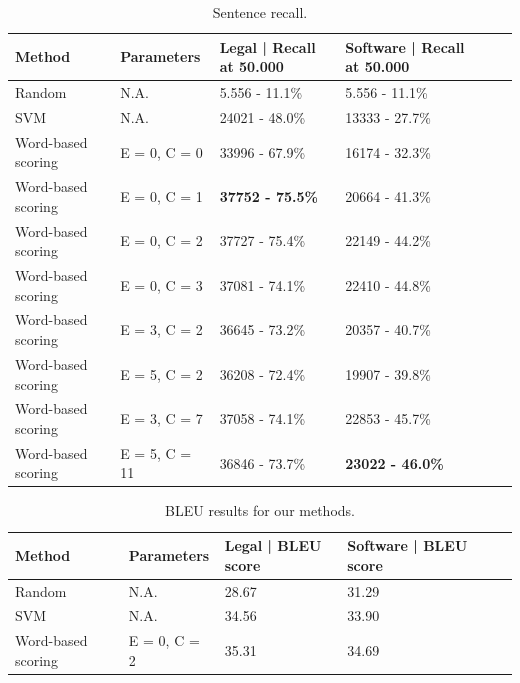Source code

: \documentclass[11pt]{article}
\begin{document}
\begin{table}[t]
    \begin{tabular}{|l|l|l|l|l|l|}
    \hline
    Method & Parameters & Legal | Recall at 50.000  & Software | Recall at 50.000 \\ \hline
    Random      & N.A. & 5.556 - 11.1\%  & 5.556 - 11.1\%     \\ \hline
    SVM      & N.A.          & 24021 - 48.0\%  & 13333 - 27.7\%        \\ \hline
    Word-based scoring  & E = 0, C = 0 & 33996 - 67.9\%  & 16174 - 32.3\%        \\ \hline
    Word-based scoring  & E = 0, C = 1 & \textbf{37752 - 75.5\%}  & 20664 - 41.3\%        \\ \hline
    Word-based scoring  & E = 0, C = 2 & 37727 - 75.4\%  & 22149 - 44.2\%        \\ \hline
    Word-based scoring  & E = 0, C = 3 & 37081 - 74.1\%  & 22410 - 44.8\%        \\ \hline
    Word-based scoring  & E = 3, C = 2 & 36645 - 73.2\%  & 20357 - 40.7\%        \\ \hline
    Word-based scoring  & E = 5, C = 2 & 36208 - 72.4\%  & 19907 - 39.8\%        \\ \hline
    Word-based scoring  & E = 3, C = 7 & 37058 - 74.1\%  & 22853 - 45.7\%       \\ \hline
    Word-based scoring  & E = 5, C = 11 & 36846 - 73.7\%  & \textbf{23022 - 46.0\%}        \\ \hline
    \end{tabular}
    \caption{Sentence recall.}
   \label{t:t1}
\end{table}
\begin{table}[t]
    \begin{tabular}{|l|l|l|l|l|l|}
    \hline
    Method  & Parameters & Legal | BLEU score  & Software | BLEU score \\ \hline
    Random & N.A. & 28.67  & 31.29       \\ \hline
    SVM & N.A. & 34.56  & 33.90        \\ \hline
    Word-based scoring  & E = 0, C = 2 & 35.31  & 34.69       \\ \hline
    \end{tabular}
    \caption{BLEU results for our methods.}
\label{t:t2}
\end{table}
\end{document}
··········
### WHAT IS REQUIRED
Starting with the opening line of the listing, write out each line exactly until the line that contains "SVM & N.A. &" has been included; skip the pictures.

### EXERCISE SOLUTION
Source code

: \documentclass[11pt]{article}
\begin{document}
\begin{table}[t]
    \begin{tabular}{|l|l|l|l|l|l|}
    \hline
    Method & Parameters & Legal | Recall at 50.000  & Software | Recall at 50.000 \\ \hline
    Random      & N.A. & 5.556 - 11.1\%  & 5.556 - 11.1\%     \\ \hline
    SVM      & N.A.          & 24021 - 48.0\%  & 13333 - 27.7\%        \\ \hline
    Word-based scoring  & E = 0, C = 0 & 33996 - 67.9\%  & 16174 - 32.3\%        \\ \hline
    Word-based scoring  & E = 0, C = 1 & \textbf{37752 - 75.5\%}  & 20664 - 41.3\%        \\ \hline
    Word-based scoring  & E = 0, C = 2 & 37727 - 75.4\%  & 22149 - 44.2\%        \\ \hline
    Word-based scoring  & E = 0, C = 3 & 37081 - 74.1\%  & 22410 - 44.8\%        \\ \hline
    Word-based scoring  & E = 3, C = 2 & 36645 - 73.2\%  & 20357 - 40.7\%        \\ \hline
    Word-based scoring  & E = 5, C = 2 & 36208 - 72.4\%  & 19907 - 39.8\%        \\ \hline
    Word-based scoring  & E = 3, C = 7 & 37058 - 74.1\%  & 22853 - 45.7\%       \\ \hline
    Word-based scoring  & E = 5, C = 11 & 36846 - 73.7\%  & \textbf{23022 - 46.0\%}        \\ \hline
    \end{tabular}
    \caption{Sentence recall.}
   \label{t:t1}
\end{table}
\begin{table}[t]
    \begin{tabular}{|l|l|l|l|l|l|}
    \hline
    Method  & Parameters & Legal | BLEU score  & Software | BLEU score \\ \hline
    Random & N.A. & 28.67  & 31.29       \\ \hline
    SVM & N.A. & 34.56  & 33.90        \\ \hline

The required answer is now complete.